EXERCISE AIM »
Would you give again, exactly as written, the lines from the opening of the records to the line with "p \rightarrow q", that line included and pictures excluded?
DATA FOR REVIEW: Begin
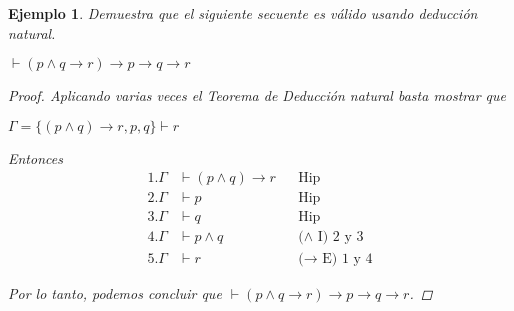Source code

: \documentclass[letterpaper,12pt]{article}
\newtheorem{ejem}{Ejemplo}[]
\begin{document}
    \begin{ejem}
        Demuestra que el siguiente secuente es válido usando deducción 
        natural.
        \begin{center}
            $\vdash (p \land q \rightarrow r) \rightarrow p \rightarrow q
            \rightarrow r$
        \end{center}

        \begin{proof}
            Aplicando varias veces el Teorema de Deducción natural basta
            mostrar que 
            \begin{center}
                $\Gamma = \{(p \land q) \rightarrow r, p, q \} \vdash r$
            \end{center}

            \justify
            Entonces 
            \begin{align*}
                1. \Gamma &\vdash (p \land q) \rightarrow r
                && \text{Hip} \\
                2. \Gamma &\vdash p
                && \text{Hip} \\
                3. \Gamma &\vdash q 
                && \text{Hip} \\
                4. \Gamma &\vdash p \land q
                && \text{($\land$ I) 2 y 3} \\
                5. \Gamma &\vdash r
                && \text{($\rightarrow$ E) 1 y 4}
            \end{align*}
            
            \justify
            Por lo tanto, podemos concluir que
            $\vdash (p \land q \rightarrow r) \rightarrow p 
            \rightarrow q \rightarrow r$.
            
        \end{proof}
    \end{ejem}
\end{document}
DATA FOR REVIEW: End
TASK ANSWER »
Source code

: \documentclass[letterpaper,12pt]{article}
\newtheorem{ejem}{Ejemplo}[]
\begin{document}
    \begin{ejem}
        Demuestra que el siguiente secuente es válido usando deducción 
        natural.
        \begin{center}
            $\vdash (p \land q \rightarrow r) \rightarrow p \rightarrow q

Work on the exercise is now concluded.